My views on technology-enhanced learning
I am a passionate believer in the opportunities that technology has to offer to the knowledge society, both in terms of enhancement of learning and in reaching out to new learners. In remote and rural communities it is often the only way for people to access higher education. However, I am also of the opinion that technology alone does not produce new knowledge or learning and that new developments need to have a pedagogic and learner-centred approach.
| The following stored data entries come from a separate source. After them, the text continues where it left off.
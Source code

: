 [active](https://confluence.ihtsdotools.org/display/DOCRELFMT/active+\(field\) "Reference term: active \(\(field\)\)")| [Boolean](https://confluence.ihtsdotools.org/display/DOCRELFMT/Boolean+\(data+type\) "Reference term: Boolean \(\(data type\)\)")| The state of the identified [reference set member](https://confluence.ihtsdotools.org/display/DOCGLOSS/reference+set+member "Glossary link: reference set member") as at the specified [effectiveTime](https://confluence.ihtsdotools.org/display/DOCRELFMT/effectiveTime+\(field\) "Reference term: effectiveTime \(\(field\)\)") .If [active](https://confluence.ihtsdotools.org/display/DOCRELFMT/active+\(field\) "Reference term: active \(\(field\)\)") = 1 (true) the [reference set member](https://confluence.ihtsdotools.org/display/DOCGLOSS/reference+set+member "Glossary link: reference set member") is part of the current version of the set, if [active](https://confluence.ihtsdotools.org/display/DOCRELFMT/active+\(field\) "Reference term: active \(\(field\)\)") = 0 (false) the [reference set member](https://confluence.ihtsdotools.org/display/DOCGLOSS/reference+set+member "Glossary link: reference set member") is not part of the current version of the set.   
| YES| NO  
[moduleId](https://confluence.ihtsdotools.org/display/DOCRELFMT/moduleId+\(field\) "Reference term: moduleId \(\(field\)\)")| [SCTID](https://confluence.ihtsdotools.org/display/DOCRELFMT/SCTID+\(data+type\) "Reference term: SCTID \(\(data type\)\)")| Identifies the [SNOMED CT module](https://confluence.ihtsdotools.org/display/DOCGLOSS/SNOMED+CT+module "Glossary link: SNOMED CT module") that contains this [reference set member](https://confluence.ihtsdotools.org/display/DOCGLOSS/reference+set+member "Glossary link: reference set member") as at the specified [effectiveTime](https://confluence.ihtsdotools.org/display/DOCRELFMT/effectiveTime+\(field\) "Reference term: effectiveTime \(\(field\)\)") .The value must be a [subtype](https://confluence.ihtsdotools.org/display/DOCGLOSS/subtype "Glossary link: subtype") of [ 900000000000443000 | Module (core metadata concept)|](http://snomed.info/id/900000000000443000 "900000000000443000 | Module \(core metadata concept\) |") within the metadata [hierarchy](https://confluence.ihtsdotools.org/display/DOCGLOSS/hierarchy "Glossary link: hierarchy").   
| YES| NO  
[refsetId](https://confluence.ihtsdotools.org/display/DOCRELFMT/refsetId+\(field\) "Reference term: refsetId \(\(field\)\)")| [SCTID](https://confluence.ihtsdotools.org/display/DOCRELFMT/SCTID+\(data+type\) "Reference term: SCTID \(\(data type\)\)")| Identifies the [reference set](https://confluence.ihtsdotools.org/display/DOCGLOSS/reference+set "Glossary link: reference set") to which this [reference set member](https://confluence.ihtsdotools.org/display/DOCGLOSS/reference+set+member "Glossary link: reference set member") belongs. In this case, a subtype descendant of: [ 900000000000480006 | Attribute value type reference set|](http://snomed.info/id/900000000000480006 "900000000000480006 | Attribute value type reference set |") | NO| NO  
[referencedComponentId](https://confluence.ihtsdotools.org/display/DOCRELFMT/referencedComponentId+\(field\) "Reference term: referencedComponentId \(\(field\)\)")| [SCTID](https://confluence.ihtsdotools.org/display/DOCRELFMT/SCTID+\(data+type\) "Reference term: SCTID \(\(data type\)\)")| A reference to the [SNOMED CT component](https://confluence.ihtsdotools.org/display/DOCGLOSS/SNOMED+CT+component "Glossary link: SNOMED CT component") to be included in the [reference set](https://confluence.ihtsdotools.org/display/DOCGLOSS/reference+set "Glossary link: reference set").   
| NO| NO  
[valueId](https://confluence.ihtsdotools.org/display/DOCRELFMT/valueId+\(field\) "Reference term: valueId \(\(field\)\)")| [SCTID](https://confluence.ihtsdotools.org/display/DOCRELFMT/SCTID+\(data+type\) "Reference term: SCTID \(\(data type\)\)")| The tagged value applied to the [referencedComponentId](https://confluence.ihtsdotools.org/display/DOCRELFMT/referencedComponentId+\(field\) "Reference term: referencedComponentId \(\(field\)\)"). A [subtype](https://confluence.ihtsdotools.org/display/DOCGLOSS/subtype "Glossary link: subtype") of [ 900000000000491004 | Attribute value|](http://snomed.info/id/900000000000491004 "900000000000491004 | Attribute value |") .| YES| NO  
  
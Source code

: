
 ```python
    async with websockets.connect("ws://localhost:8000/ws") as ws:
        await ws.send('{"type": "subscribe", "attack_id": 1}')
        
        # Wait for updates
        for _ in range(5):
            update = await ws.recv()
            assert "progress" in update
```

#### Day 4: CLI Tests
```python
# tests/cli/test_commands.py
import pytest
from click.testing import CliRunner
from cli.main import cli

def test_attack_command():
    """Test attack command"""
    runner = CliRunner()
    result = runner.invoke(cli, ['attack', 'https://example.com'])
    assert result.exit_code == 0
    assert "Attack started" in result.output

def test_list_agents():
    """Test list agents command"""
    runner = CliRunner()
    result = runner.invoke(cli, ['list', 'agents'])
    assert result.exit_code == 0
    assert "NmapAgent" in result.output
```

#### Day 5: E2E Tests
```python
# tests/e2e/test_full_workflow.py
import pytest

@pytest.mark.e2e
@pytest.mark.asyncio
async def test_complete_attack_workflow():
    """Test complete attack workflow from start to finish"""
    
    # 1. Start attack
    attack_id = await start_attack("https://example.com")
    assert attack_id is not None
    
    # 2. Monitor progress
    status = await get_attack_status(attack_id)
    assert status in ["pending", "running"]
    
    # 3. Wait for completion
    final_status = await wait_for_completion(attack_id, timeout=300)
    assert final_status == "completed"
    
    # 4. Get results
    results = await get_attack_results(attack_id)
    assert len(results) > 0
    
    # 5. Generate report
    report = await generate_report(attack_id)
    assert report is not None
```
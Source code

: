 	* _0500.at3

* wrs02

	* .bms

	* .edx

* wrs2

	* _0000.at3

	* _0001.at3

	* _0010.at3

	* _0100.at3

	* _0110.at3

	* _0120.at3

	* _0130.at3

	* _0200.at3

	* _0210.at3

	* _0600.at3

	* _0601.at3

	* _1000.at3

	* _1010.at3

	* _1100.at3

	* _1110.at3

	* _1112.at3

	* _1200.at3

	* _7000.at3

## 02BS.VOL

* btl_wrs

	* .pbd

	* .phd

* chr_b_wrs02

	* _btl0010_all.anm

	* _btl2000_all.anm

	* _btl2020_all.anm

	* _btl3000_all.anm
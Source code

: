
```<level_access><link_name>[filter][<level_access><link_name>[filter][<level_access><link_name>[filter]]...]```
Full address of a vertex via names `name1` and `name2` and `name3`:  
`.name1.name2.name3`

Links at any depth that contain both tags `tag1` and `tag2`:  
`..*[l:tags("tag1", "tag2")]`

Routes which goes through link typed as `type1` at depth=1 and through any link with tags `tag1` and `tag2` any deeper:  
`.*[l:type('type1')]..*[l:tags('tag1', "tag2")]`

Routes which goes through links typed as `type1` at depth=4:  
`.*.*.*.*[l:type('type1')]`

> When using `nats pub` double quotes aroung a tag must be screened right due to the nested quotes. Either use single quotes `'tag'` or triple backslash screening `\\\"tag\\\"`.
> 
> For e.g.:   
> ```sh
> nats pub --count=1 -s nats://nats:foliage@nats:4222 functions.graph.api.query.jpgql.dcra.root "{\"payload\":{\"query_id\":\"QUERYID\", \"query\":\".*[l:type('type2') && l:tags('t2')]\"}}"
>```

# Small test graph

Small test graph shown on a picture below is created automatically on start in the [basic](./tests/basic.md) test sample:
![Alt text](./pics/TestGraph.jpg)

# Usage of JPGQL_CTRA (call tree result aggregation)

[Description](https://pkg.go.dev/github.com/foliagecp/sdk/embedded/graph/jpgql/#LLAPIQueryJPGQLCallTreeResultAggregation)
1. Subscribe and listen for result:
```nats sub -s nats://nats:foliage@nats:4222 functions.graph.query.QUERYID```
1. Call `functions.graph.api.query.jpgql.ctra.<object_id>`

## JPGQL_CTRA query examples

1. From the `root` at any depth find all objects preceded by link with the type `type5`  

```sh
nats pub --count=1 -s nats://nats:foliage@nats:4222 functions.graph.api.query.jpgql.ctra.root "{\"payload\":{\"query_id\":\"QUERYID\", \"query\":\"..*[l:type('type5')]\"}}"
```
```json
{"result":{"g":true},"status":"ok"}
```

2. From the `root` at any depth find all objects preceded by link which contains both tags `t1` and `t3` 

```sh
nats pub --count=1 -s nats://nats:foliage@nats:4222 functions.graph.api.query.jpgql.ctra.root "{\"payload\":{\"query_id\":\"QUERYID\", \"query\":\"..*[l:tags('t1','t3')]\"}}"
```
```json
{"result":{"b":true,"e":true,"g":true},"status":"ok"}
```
Experience in commerce and education has shown that online solutions are at their best when built upon a traditional well-established structure. The pedagogic concept of Blended Learning is increasingly supported by universities and governments who realise that it provides a more sustainable approach than purely online offerings. This goes some way towards recognising that we cannot ignore pedagogic concepts that have been successful for decades before the internet arrived and still are.
Areas of interest
Technology enhanced learning has made giant leaps forward over the past few years. In my work, I try to keep up-to-date with latest developments and newest technologies. My current research interests focus especially on Learning and Knowledge Analytics, Language Technologies for learning support, Learning Networks, and Mobile Learning, but I also have a keen interest in other topics, including open education, game mechanics, or the most recent debate about connectivism.
Read more about my views on e-learning developments.
Learning has become a lot more social. Whereas previously the focus has been largely on knowledge transfer, more recent pedagogic trends have emerged that recognise that this is not the only way to learn. Human interaction is a vital component in the process of acquiring new skills or knowledge, or for creative processes. Pedagogic theories like socio-constructivism or connectivsm explore and try to explain this and form the basis for a lot of our technology driven teaching and learning approaches.
Especially in the area of professional learning humans almost always act within communities, that is with people or experts with whom we discuss and share our knowledge. These communities of practice (CoP) or communities of interest (fanclubs etc.) are organised in online networks. For the purpose of learning, they are called learning networks. Learning networks show the right flexibility to support ad-hoc learning and other informal methods of knowledge building.
Learning networks, like other networks, are built upon links and connections, but, in learning networks, connections in turn depend largely on two human characteristics: trust and passion. While there is already a good stock of research looking into learning networks, these areas are still mainly unexplored. It is also still unclear what makes such a network successful. Mostly, success is understood in terms of scale, i.e. size of membership or volume of content, but this may actually be not the decisive criteria for a successful learning network. More research into these questions is required.
Being internet-based, learning networks utilise online social platforms, or, sometimes, purpose-built platforms. Twitter, Facebook and other social platforms have entered education and are increasingly used in courses. Because the internet is full of useful tools and technologies, more personal combinations of these are now possible that were not available before. This increasingly open way of providing tools for learning leads away from the traditional provision of tools and platforms to a personal learning enviroment that is centred around the learner, not around the institution.